The stonepile blocking the water
feels like it could move with a shove
– is avoided
on the route past.
The glacier tells
that in the winter which is soon
it will make up for
this silence.
7. Out in the open
At ten thousand feet
the overwhelming smell of
licorice.
Just one kind of plant grows here. I pick a twig
and am woozy with licorice.
For all I know the rocks and yellow lichens smell the same but
I’m too tired to get on hands and knees.
The rock-colored pikas beeent sarcastically
and scurry to gather licorice for the winter.

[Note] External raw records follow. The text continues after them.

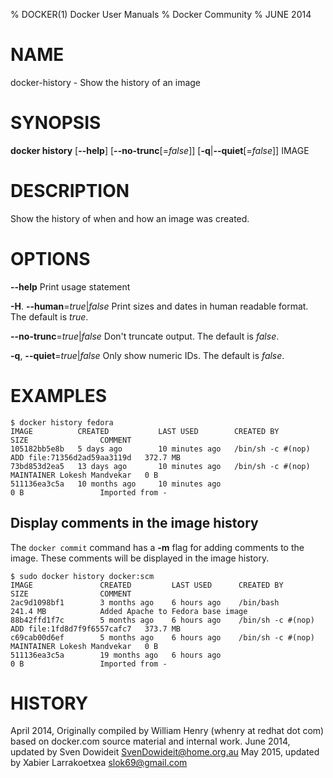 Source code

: % DOCKER(1) Docker User Manuals
% Docker Community
% JUNE 2014
# NAME
docker-history - Show the history of an image

# SYNOPSIS
**docker history**
[**--help**]
[**--no-trunc**[=*false*]]
[**-q**|**--quiet**[=*false*]]
IMAGE

# DESCRIPTION

Show the history of when and how an image was created.

# OPTIONS
**--help**
  Print usage statement

**-H**. **--human**=*true*|*false*
    Print sizes and dates in human readable format. The default is *true*.

**--no-trunc**=*true*|*false*
   Don't truncate output. The default is *false*.

**-q**, **--quiet**=*true*|*false*
   Only show numeric IDs. The default is *false*.

# EXAMPLES
    $ docker history fedora
    IMAGE          CREATED           LAST USED        CREATED BY                                      SIZE                COMMENT
    105182bb5e8b   5 days ago        10 minutes ago   /bin/sh -c #(nop) ADD file:71356d2ad59aa3119d   372.7 MB
    73bd853d2ea5   13 days ago       10 minutes ago   /bin/sh -c #(nop) MAINTAINER Lokesh Mandvekar   0 B
    511136ea3c5a   10 months ago     10 minutes ago                                                   0 B                 Imported from -

## Display comments in the image history
The `docker commit` command has a **-m** flag for adding comments to the image. These comments will be displayed in the image history.

    $ sudo docker history docker:scm
    IMAGE               CREATED         LAST USED      CREATED BY                                      SIZE                COMMENT
    2ac9d1098bf1        3 months ago    6 hours ago    /bin/bash                                       241.4 MB            Added Apache to Fedora base image
    88b42ffd1f7c        5 months ago    6 hours ago    /bin/sh -c #(nop) ADD file:1fd8d7f9f6557cafc7   373.7 MB
    c69cab00d6ef        5 months ago    6 hours ago    /bin/sh -c #(nop) MAINTAINER Lokesh Mandvekar   0 B
    511136ea3c5a        19 months ago   6 hours ago                                                    0 B                 Imported from -

# HISTORY
April 2014, Originally compiled by William Henry (whenry at redhat dot com)
based on docker.com source material and internal work.
June 2014, updated by Sven Dowideit <SvenDowideit@home.org.au>
May 2015, updated by Xabier Larrakoetxea <slok69@gmail.com>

The marmots are too tame, obviously
stupefied on licorice.
At the top of the switchbacks the smell vanishes
as it has when at the bottom
I pull a couple of crushed leaves
from my pocket.
8. Hurricane Divide
It’s funny how the mountains
having come this far
back down
gracefully.
Those must be potato fields in Idaho
way over there.
On a gravel flat not far below me
a pack train sorts itself out,
uninterested in the view.
They come on with jangling and clapping,
the horses slipping if they get off onto the snow.
At the crest each cowboy in turn, seeing my side of things,
yodels
or whoops
or shouts to those following.
They have turned along the ridge
dwindled
and disappeared.
The wilderness is narrow.
After all the commotion
it is good to look back
over where I’ve come
and at every inch of the three Tetons
painfully bright
as high
and far from me as ever.
9. Running back the way I’ve come
and running
and running
and on the levels
walking
fast
Bathing my feet at the bridge
I have a good laugh
with my socks
10. On out
The peaks tighten again toward the mouth of the canyon
but just here the creek has room to wind.
Those dark dots in the shadows across where it’s marshy
are moose grazing.
The bull’s antlers catch the sun as he lifts his head.
Perhaps he feels autumn coming on.
Why must I leave
this wide place
so soon?
11. Inspiration Point
The boatman’s
half across the lake!
No running –
desperate galloping!
My pack gouging! my
shoulderblades
hating it!
Making it.
12. Hitchhiking
Our eyes see only what moves.
A still object moves in the minute flickering of our eyes.
Otherwise we could not see it.
To see something move, or to stand still and then move past it
makes it substantial,
time adding to depth.
Sounds and smells carry on currents of air.
If we wait, they reveal themselves to us calmly.
Rushing past we stampede them from cover.
To travel a path in sections, with rests
and then at a later time run it in reverse
creates a bubble of sensation which floats in and
half rising above
the inhospitable surface of memory.
I would like to do this with whole stages of my life
but must be content
with short and easy journeys.
13. Afterward
only
tiredness. Those gleaming
mountains
offer themselves
to every
trespasser.
14. I continue
The journey is trampled
like September frost under fresh bootprints
or disperses within me
like the fluid in my healing feet.
Nancy: Do you know what you need to feel that you’re home? That this is the place that’s been waiting for you? Not a space, but a place?
What Do You Need?
to hear a canyon wren
to see grain, grass, soybeans
to hear water run downhill
is it sunset on red cliffs
or feeling, seeing, smelling
moss, ferns, bog, wood
steel cutting wood
as you go out
is it this place or that place
the cornfield. the sea.
when you’re there you know
when you’re lost you know
is it something that’s gone
paved, cut, filled, emptied
gone gone gone
where do you keep it
how do you keep it
do you sing to it
tide stone feather moon
blood bones heart
here, can you say
here, put my bones down here
“Cascade Canyon” first appeared in the Beloit Poetry Journal.